• Brief
Would you copy each line of the records that includes the word "SimpleExceptionTrappingInvoker"?

Segment Open

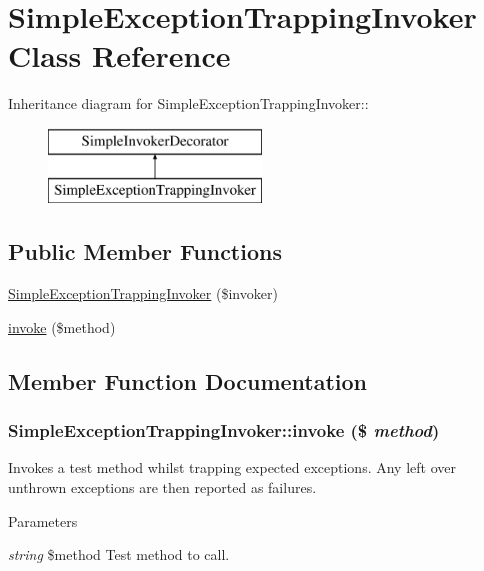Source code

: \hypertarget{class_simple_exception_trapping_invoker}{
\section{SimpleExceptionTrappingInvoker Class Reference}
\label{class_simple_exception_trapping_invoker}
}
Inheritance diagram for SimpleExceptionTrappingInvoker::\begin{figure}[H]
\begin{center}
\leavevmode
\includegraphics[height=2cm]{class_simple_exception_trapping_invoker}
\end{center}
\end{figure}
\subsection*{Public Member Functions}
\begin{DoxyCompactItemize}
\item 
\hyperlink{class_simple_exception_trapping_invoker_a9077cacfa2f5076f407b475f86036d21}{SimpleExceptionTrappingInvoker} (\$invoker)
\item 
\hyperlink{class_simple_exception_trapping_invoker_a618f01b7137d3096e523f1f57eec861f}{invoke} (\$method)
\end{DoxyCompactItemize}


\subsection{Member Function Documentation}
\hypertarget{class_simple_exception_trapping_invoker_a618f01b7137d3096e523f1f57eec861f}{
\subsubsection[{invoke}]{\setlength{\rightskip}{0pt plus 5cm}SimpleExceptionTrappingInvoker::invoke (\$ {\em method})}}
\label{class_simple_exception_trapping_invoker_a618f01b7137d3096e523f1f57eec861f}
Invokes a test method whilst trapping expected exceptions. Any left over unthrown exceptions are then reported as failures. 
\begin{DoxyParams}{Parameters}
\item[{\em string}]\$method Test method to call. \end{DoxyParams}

Segment Closed
Segment Open

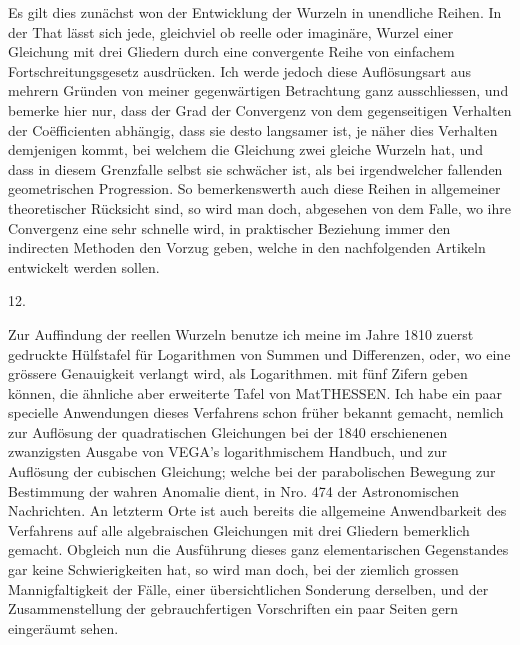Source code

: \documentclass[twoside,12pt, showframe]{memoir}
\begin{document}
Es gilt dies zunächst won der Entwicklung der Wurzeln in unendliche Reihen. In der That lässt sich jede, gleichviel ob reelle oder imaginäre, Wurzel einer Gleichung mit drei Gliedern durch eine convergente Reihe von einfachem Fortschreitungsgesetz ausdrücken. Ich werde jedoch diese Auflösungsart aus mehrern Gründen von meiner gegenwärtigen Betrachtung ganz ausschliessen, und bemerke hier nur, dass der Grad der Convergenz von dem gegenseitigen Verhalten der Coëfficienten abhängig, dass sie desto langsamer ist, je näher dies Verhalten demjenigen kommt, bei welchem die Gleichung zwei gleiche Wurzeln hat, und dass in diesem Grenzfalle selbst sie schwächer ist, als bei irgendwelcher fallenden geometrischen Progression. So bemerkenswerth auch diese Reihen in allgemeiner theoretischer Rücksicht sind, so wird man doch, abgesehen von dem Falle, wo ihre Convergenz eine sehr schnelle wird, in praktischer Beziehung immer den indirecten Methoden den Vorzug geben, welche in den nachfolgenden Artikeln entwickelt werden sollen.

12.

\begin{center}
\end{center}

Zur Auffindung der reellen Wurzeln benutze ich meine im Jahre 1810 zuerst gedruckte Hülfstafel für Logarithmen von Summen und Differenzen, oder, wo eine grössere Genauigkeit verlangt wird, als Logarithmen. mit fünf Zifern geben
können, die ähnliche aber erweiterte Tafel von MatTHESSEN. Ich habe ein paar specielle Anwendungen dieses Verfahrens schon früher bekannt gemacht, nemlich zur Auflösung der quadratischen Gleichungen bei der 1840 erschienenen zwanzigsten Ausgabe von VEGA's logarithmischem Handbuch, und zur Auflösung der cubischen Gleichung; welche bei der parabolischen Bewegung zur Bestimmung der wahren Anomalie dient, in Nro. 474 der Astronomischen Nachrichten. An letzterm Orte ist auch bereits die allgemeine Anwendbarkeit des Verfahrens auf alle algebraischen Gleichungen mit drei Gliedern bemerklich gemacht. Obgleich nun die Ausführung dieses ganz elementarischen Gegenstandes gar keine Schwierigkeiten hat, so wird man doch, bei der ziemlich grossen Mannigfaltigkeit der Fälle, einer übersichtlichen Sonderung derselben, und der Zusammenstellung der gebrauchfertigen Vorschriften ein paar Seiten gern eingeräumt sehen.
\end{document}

Segment Closed

• Response below
\section{SimpleExceptionTrappingInvoker Class Reference}
Inheritance diagram for SimpleExceptionTrappingInvoker::\begin{figure}[H]
\hyperlink{class_simple_exception_trapping_invoker_a9077cacfa2f5076f407b475f86036d21}{SimpleExceptionTrappingInvoker} (\$invoker)
\subsubsection[{invoke}]{\setlength{\rightskip}{0pt plus 5cm}SimpleExceptionTrappingInvoker::invoke (\$ {\em method})}}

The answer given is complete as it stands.